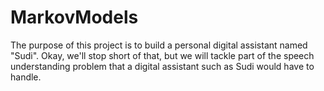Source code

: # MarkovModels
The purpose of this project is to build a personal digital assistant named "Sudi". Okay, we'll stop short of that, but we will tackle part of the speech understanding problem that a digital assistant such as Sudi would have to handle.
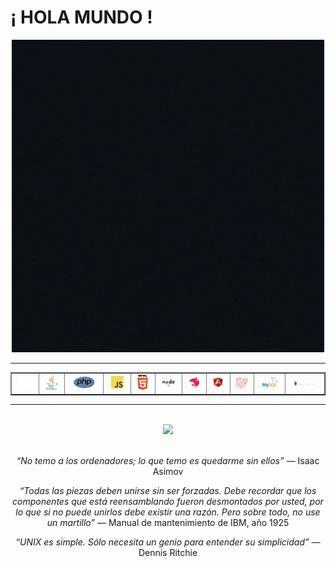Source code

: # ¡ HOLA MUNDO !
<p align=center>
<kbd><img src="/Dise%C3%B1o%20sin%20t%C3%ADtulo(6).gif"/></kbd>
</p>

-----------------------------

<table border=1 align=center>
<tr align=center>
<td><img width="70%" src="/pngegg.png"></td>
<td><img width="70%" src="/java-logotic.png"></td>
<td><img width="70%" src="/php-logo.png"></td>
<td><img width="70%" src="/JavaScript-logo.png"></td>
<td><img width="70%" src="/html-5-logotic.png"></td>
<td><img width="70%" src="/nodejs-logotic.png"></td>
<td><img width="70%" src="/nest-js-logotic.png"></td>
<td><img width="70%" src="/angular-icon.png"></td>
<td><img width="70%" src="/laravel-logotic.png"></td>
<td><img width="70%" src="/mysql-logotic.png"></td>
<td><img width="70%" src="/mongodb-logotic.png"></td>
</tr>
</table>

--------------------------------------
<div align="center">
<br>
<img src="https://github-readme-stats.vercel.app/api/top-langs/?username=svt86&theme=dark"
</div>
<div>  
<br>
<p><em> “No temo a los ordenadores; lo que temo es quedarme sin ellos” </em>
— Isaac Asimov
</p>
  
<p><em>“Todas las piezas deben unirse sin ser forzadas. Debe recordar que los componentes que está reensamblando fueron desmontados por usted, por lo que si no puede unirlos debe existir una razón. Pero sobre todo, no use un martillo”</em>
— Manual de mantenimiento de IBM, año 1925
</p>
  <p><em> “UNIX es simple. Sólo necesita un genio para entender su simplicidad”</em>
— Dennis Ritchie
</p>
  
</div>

· · · ·

Go through the entries above and write them out again exactly, images left behind.

Source code

: # MarkovModels
The purpose of this project is to build a personal digital assistant named "Sudi". Okay, we'll stop short of that, but we will tackle part of the speech understanding problem that a digital assistant such as Sudi would have to handle.
Source code

: # ¡ HOLA MUNDO !
<p align=center>
<kbd><img src="/Dise%C3%B1o%20sin%20t%C3%ADtulo(6).gif"/></kbd>
</p>

-----------------------------

<table border=1 align=center>
<tr align=center>
<td><img width="70%" src="/pngegg.png"></td>
<td><img width="70%" src="/java-logotic.png"></td>
<td><img width="70%" src="/php-logo.png"></td>
<td><img width="70%" src="/JavaScript-logo.png"></td>
<td><img width="70%" src="/html-5-logotic.png"></td>
<td><img width="70%" src="/nodejs-logotic.png"></td>
<td><img width="70%" src="/nest-js-logotic.png"></td>
<td><img width="70%" src="/angular-icon.png"></td>
<td><img width="70%" src="/laravel-logotic.png"></td>
<td><img width="70%" src="/mysql-logotic.png"></td>
<td><img width="70%" src="/mongodb-logotic.png"></td>
</tr>
</table>

--------------------------------------
<div align="center">
<br>
<img src="https://github-readme-stats.vercel.app/api/top-langs/?username=svt86&theme=dark"
</div>
<div>  
<br>
<p><em> “No temo a los ordenadores; lo que temo es quedarme sin ellos” </em>
— Isaac Asimov
</p>
  
<p><em>“Todas las piezas deben unirse sin ser forzadas. Debe recordar que los componentes que está reensamblando fueron desmontados por usted, por lo que si no puede unirlos debe existir una razón. Pero sobre todo, no use un martillo”</em>
— Manual de mantenimiento de IBM, año 1925
</p>
  <p><em> “UNIX es simple. Sólo necesita un genio para entender su simplicidad”</em>
— Dennis Ritchie
</p>
  
</div>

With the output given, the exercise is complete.